S&P 500 posts weekly gain after volatile trading; Nike, FedEx, Lennar warn on consumer weakness

On Friday, Wall Street stocks closed slightly higher, ending a four-week losing streak.
According to BNN Bloomberg, a rebound in technology shares helped counter broader market declines.
The S&P 500 rose 0.1 percent, ending the session at 5,667.56 with a 4.67-point gain. It gained 0.5 percent for the week but remains down 4.8 percent in March.
The Dow Jones Industrial Average added 32.03 points, or 0.1 percent, to 41,985.35, and the Nasdaq composite climbed 92.43 points, or 0.5 percent, to 17,784.05.
Technology stocks reversed early losses and contributed heavily to the session’s gains. Apple increased about 2 percent, Microsoft added 1.1 percent, while Nvidia fell 0.7 percent. Micron Technology recorded the biggest drop in the S&P 500, sliding 8 percent.
These stocks, which hold significant market value, have shifted from last year’s leading gains to recent declines, heavily influencing index performance.
Investors continue to weigh the direction of the US economy amid persistent inflation and tariff uncertainty.
A potential trade war between the US and key partners has raised concerns about price pressures and broader economic impact.
Inflation remains above the Federal Reserve’s 2 percent target, and the introduction of tariffs could disrupt the central bank’s efforts to control price growth.
US President Donald Trump set April 2 as the next deadline for implementing more tariffs. Previous deadlines have been postponed, often at the last minute.
“Investors are confused, but there’s a lot less panic infusing the market,” said Mark Hackett, chief market strategist at Nationwide.
Several companies issued warnings about the effects of tariffs, inflation, and weakening consumer confidence.
Nike dropped 5.5 percent after projecting a sharp revenue decline for the current quarter. The company attributed the outlook to “geopolitical dynamics, new tariffs by the Trump administration and a less confident consumer.”
FedEx shares fell 6.4 percent after the company revised its guidance, stating it expects flat to slightly lower revenue year-over-year and lowering its earnings forecast per share.
Lennar declined 4 percent after forecasting weaker-than-expected new orders and average sales prices.

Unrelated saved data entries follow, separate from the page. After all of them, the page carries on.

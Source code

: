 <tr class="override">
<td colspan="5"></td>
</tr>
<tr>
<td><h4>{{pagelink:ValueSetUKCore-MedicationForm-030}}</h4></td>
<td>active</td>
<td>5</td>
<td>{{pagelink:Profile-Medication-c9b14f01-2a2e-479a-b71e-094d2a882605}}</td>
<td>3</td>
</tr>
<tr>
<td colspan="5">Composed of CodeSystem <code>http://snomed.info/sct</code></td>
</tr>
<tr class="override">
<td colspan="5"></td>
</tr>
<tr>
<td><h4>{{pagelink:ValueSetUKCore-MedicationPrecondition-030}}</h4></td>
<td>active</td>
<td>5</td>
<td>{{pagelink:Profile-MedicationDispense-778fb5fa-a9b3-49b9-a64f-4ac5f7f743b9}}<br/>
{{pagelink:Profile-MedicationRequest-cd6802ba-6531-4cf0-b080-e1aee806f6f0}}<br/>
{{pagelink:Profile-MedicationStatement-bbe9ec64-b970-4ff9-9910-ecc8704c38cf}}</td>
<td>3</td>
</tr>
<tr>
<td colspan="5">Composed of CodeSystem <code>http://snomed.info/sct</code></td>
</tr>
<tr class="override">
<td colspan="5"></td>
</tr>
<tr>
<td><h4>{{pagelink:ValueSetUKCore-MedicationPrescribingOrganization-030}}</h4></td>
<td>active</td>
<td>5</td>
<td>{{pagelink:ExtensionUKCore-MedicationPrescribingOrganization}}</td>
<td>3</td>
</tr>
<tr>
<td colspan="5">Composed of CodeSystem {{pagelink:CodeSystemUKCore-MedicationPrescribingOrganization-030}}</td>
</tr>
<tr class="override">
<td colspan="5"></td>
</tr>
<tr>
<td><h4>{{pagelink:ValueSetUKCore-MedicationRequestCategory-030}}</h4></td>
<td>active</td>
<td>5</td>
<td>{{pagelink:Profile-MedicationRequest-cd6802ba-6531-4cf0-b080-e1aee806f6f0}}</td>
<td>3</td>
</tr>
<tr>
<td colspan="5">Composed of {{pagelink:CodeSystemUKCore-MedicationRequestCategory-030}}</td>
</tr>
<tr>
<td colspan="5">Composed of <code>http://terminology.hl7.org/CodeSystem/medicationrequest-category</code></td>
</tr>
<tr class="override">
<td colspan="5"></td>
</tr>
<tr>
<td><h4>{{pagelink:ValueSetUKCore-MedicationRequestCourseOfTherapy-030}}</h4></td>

The homebuilder cited high interest rates, inflation, and declining consumer confidence as factors affecting the housing market.
The Federal Reserve kept interest rates unchanged at its most recent meeting while evaluating potential effects from tariffs and broader policy changes.
Although the Fed reduced rates through the end of last year due to falling inflation, it has maintained steady rates so far in 2025. Lower rates typically support economic growth but may also contribute to inflationary pressures.
Fed Chair Jerome Powell acknowledged the economy remains solid but cautioned about forecasting challenges.
“With Fed Chair Powell acknowledging that the effect of tariffs on consumer confidence, economic growth and inflation remain unknown, we might be in this below-water holding pattern until after April 2,” said Sam Stovall, chief investment strategist at CFRA.
Recent economic data offered mixed signals. Reports on home sales, industrial production, and unemployment pointed to resilience, while consumer sentiment and retail sales revealed growing caution.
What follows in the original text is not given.